Lavender Lemon Cookies

This blog was a new step in defining myself, and led to my current blog here, Arts and Tarts, which has become a place where I can and will continue to tell stories, share my baking experiences and recipes, and explore my photography. It’s a place where I can be the different aspects of my identity all at once, where I can mesh the shy with the unconventional, where my conflicting “selfs” can coincide. Because of this, it’s a place where I can completely be and voice myself.

Blogging has given me a voice. It’s an outlet to explore my identity, and continue the journey of defining who I am. Each blog post I write adds a new ingredient or instruction to the recipe that makes me, me.

And here is the newest ingredient,

Lavender Lemon Cookies

Lavender Lemon Cookies

Lavender Sugar Cookie:

1 cup sugar

4 1/3 cups all purpose flour

1 cup powdered sugar

1 cup butter

½ cup sour cream

½ cup oil

2 eggs

1 teaspoon baking soda

1 teaspoon salt

1 teaspoon vanilla

½ – 1 Tablespoon dried lavender buds*

Combine flour, baking soda, and salt and set aside. Cream butter and sugars together, add eggs and beat. Add sour cream, oil, and vanilla until combined. Slowly mix in flour, until all combined. Add in lavender buds. Chill dough at least an hour, then use a rolling pin to roll dough out to ¼ inch thick. Cut with cookies cutters. (I cut small 2 inch diameter circles, resulting in a billion tiny cookies). Bake at 350 degrees F for 6-9 minutes, or until just barely browned on edges and top is not longer shiny.  Cool on wire racks.

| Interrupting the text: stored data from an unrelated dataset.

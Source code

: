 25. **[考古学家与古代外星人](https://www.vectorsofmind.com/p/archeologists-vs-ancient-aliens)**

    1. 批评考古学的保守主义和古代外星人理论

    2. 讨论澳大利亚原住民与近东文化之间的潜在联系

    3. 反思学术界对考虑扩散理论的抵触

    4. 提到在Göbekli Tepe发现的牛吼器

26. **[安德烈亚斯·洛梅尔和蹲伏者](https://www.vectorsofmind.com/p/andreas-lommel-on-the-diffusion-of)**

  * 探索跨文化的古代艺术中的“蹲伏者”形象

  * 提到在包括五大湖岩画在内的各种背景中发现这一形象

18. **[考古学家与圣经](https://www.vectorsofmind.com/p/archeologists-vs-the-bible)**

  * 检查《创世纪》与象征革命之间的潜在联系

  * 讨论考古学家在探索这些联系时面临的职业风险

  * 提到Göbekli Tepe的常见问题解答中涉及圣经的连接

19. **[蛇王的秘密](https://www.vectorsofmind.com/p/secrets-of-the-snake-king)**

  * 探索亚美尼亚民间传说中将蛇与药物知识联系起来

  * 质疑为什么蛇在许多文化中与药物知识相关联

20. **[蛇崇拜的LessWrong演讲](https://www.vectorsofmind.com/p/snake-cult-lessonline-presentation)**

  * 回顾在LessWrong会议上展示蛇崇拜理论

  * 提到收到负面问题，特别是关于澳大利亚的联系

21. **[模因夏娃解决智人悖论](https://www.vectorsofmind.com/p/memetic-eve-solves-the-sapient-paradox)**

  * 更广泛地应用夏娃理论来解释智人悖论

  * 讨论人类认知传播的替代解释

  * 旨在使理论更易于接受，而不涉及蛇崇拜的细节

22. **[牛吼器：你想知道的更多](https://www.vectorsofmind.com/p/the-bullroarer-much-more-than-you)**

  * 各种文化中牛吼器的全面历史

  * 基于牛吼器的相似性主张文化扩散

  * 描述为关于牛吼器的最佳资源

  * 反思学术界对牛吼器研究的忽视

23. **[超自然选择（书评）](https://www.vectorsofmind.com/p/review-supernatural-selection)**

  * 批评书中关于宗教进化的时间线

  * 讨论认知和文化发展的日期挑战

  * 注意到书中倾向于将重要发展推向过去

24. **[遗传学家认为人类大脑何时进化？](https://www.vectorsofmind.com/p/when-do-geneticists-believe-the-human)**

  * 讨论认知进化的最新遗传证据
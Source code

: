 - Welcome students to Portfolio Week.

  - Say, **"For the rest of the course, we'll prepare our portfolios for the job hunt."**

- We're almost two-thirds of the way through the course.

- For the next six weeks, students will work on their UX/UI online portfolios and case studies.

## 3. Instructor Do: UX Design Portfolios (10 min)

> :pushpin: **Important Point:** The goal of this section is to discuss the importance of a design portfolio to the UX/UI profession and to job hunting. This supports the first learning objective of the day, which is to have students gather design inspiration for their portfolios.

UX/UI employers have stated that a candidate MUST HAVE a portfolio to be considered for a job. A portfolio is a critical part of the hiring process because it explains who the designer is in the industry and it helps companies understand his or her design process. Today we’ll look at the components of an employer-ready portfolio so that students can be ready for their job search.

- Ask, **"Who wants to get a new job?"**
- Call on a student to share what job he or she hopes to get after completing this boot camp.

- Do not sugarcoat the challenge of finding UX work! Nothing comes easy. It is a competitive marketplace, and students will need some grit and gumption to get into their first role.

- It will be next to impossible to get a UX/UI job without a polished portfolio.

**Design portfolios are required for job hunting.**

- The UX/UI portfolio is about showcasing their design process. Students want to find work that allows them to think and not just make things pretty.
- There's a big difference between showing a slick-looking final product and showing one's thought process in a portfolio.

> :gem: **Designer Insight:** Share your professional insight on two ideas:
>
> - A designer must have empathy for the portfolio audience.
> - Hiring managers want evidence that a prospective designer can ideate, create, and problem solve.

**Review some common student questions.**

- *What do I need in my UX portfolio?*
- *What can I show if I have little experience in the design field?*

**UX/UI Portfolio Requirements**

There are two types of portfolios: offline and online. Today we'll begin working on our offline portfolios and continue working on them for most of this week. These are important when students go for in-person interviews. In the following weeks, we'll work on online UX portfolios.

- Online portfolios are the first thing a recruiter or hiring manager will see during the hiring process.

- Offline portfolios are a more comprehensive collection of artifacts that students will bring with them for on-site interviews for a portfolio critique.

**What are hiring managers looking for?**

*Amount of buds depends on preferred taste. Be cautious though, as too much may taste soapy

Lemon Glaze

2 cups powdered sugar

1 Tablespoon lemon juice

2 Tablespoons water

Zest of lemon

Whisk all together. For stronger lemon flavor, replace water with more lemon juice. When cookies have cooled, drizzle or pour over tops and let set out for glaze to dry. Store in airtight container.